Monday, November 8, 2010

Resources for the OSR Curious

Here we go with post number seven for the DBloC Challenge.

The Old School Renaissance is quite a curious thing. It's a bunch of older guys, often sporting beards, arguing about the various merits of a 35-year old game. They have their battles, but there is some level of respect, at least between the major factions. They have strong (and often varying opinions) about what is part of the OSR and what isn't. With about 18-months of loosely following these guys, I have to admit I've kind of developed a bit of a crush on the whole scene.

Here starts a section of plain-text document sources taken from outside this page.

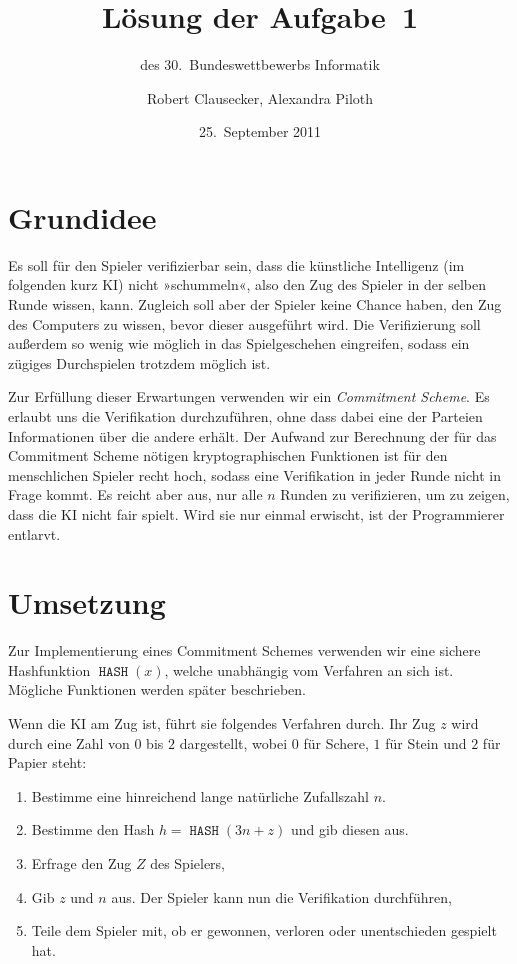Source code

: \documentclass{scrartcl}
\title{Lösung der Aufgabe~1}
\subtitle{des 30.~Bundeswettbewerbs Informatik}
\author{Robert Clausecker, Alexandra Piloth}
\date{25.~September 2011}
\DeclareMathOperator{\hash}{\texttt{HASH}}
\begin{document}
\maketitle

\section{Grundidee}
Es soll für den Spieler verifizierbar sein, dass die künstliche Intelligenz (im
folgenden kurz KI) nicht »schummeln«, also den Zug des Spieler in der selben
Runde wissen, kann.  Zugleich soll aber der Spieler keine Chance haben, den Zug
des Computers zu wissen, bevor dieser ausgeführt wird.  Die Verifizierung soll
außerdem so wenig wie möglich in das Spielgeschehen eingreifen, sodass ein
zügiges Durchspielen trotzdem möglich ist.

Zur Erfüllung dieser Erwartungen verwenden wir ein \emph{Commitment Scheme}.  Es
erlaubt uns die Verifikation durchzuführen, ohne dass dabei eine der Parteien
Informationen über die andere erhält.  Der Aufwand zur Berechnung der für das
Commitment Scheme nötigen kryptographischen Funktionen ist für den menschlichen
Spieler recht hoch, sodass eine Verifikation in jeder Runde nicht in Frage
kommt.  Es reicht aber aus, nur alle $n$ Runden zu verifizieren, um zu zeigen,
dass die KI nicht fair spielt. Wird sie nur einmal erwischt, ist der
Programmierer entlarvt.

\section{Umsetzung}
Zur Implementierung eines Commitment Schemes verwenden wir eine sichere
Hashfunktion $\hash(x)$, welche unabhängig vom Verfahren an sich ist.  Mögliche
Funktionen werden später beschrieben.

Wenn die KI am Zug ist, führt sie folgendes Verfahren durch. Ihr Zug $z$ wird
durch eine Zahl von $0$ bis $2$ dargestellt, wobei $0$ für Schere, $1$ für Stein
und $2$ für Papier steht:
\begin{enumerate}
\item Bestimme eine hinreichend lange natürliche Zufallszahl $n$.
\item Bestimme den Hash $h = \hash(3n+z)$ und gib diesen aus.
\item Erfrage den Zug $Z$ des Spielers,
\item Gib $z$ und $n$ aus. Der Spieler kann nun die Verifikation durchführen,
\item Teile dem Spieler mit, ob er gewonnen, verloren oder unentschieden
  gespielt hat.
\end{enumerate}
\end{document}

Now, I've got the beard and I'm just about old enough, but my gaming experience is a bit lacking. I think I got the Red Box (the one with the Larry Elmore red dragon on front aka the Mentzer edition) around age 11 or 12. I was a fan of the Saturday morning cartoon. I had played the Dungeon board game at a neighbors house. I devoured "Choose Your Own Adventure" books. I knew about D&D, but I didn't have that older friend or brother or cousin to introduce me to the game. I bought that first red box set at the Walden Books in the Clearview Mall. My first dice set was inked (I didn't have to use the crayon). I tried to convince friends to play, but we never got fully into campaign mode. We didn't quite get those concepts. I bought the rest of the boxed sets, but we never really progressed past the first few levels.I played a little AD&D at the time, too. As I got a little older, we started playing some of the Palladium games like Palladium Fantasy, Teenage Mutant Ninja Turtles (based on the comic, not the TV show), and Rifts. We never really got any long term campaigns off the ground though, which was unfortunate. Eventually that stuff got put aside. I still loosely followed the industry, occasionally bought a product, and was interested in playing, but we could never get the game together. I had to opportunity to get back into the hobby via a 3.5 D&D campaign and fell in love with the game again. I always wanted to play, but this was the spark that really kicked it off for me. Now that I'm back into the hobby, I've really taken to the philosophy of the OSR games. I haven't had much experience actually playing most of these games, but I've been reading a lot about them and plan on playing more in the near future.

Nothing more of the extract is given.